Technorati Weblog: Got Favorites?
It's really very simple. Just tell us who your favorite bloggers are and you'll get a custom page that lets you monitor, search, and share your Favorites!"
It's amazing how timely that is, just yesterday I was chatting with Seth about my old Weblog Favorites system. I said (in not so many words) I wished I had taken it further. It was and is a great idea and while in some ways it's frustrating to see an idea of mine that I didn't follow through with, it's nice to see the idea seeing new life. The available data is much richer and more plentiful now so it's even more interesting.
I went to the Internet Archive to find my prior art... here it is:
About the Travel button's 'Favourites Browser'
If you click on one of the blue triangles on those last two pages you'll get to browse the weblogger favorites graph.
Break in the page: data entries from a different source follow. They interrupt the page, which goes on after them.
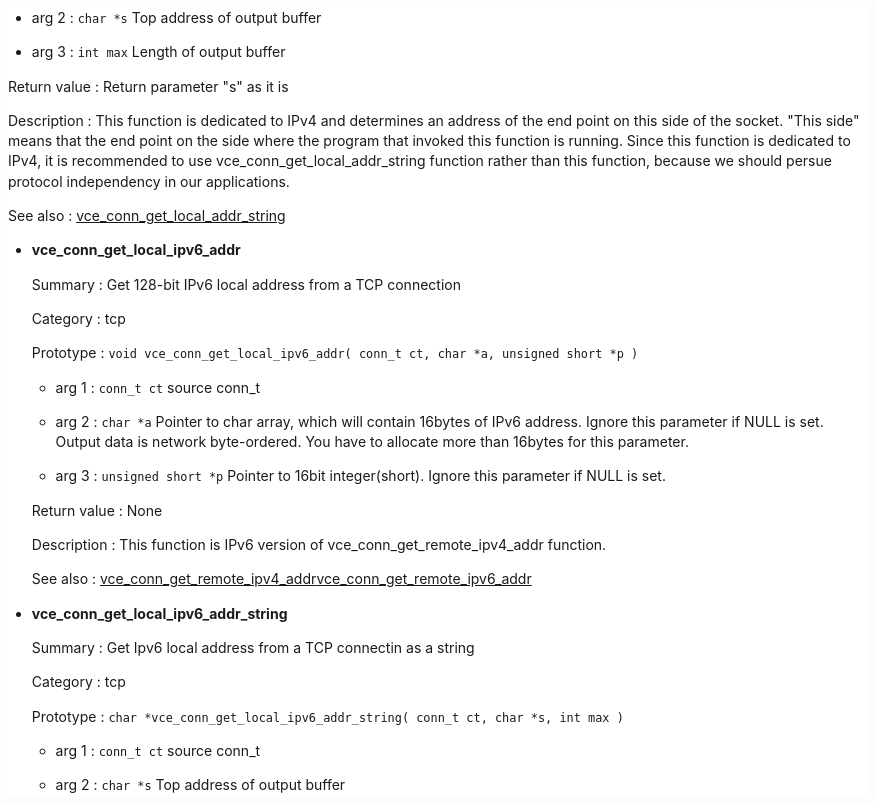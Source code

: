   - arg 2 : ```char *s```
    Top address of output buffer

  - arg 3 : ```int max```
    Length of output buffer

  Return value : Return parameter "s" as it is

  Description : This function is dedicated to IPv4 and determines an address
of the end point on this side of the socket.
"This side" means that the end point on the side where the program
that invoked this function is running.
Since this function is dedicated to IPv4,
it is recommended to use vce_conn_get_local_addr_string
function rather than this function,
because we should persue protocol independency in our applications.

  See also : <a href="#vce_conn_get_local_addr_string">vce_conn_get_local_addr_string</a>
<a name="vce_conn_get_local_ipv6_addr"></a>
- <B>vce_conn_get_local_ipv6_addr</B>

  Summary : Get 128-bit IPv6 local address from a TCP connection

  Category : tcp

  Prototype : ```void vce_conn_get_local_ipv6_addr( conn_t ct, char *a, unsigned short *p )``` 

  - arg 1 : ```conn_t ct```
    source conn_t

  - arg 2 : ```char *a```
    Pointer to char array, which will contain 16bytes of IPv6 address.
Ignore this parameter if NULL is set.
Output data is network byte-ordered. You have to allocate more than 16bytes
for this parameter.

  - arg 3 : ```unsigned short *p```
    Pointer to 16bit integer(short).
Ignore this parameter if NULL is set.

  Return value : None

  Description : This function is IPv6 version of vce_conn_get_remote_ipv4_addr function.

  See also : <a href="#vce_conn_get_remote_ipv4_addr">vce_conn_get_remote_ipv4_addr</a><a href="#vce_conn_get_remote_ipv6_addr">vce_conn_get_remote_ipv6_addr</a>
<a name="vce_conn_get_local_ipv6_addr_string"></a>
- <B>vce_conn_get_local_ipv6_addr_string</B>

  Summary : Get Ipv6 local address from a TCP connectin as a string

  Category : tcp

  Prototype : ```char *vce_conn_get_local_ipv6_addr_string( conn_t ct, char *s, int max )``` 

  - arg 1 : ```conn_t ct```
    source conn_t

  - arg 2 : ```char *s```
    Top address of output buffer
As an example, these were my favorites and those who said my site was one of their favorites. Notice that it also showed when the site last updated (the green/yellow/red dots are related).
This system used the data provided by the first (and best, IMHO) iteration of weblogs.com. When it started you could register your weblog and list your favorites weblogs. This data was made available in freely available XML files. My system downloaded these files (every hour I think), parsed and processed them, and made the data available in this form.
I'm proud of it, but like I said it's a reminder that success requires determination, follow-through, and foresight. When weblogs.com stopped making the data available, I discontinued the service. At the time I was also a little upset that shortly after implementing this site, which UserLand had advance knowledge of (since the first version was a Manila plugin they promised to host for me), UserLand basically cloned it on weblogs.com and gave me no credit for the idea or the design (which they basically copied). Kind of ironic that Dave Winer's fought so long for credit for RSS and podcasting. But I digress...
I could have set up a site that would let webloggers maintain that data going forward, but I didn't. There's no question I had the skill, time and resources to do it. To be fair, back then there were very, very few weblogs and there certainly weren't the opportunities for a site like that then that there are now. I believed in weblogs back then but I didn't expect them to explode in popularity as they have. Back then I wouldn't have been surprised if there were a hundred thousand weblogs in 2006, but over 28 million? Didn't see it happening at all. Congratulations to those that made it happen.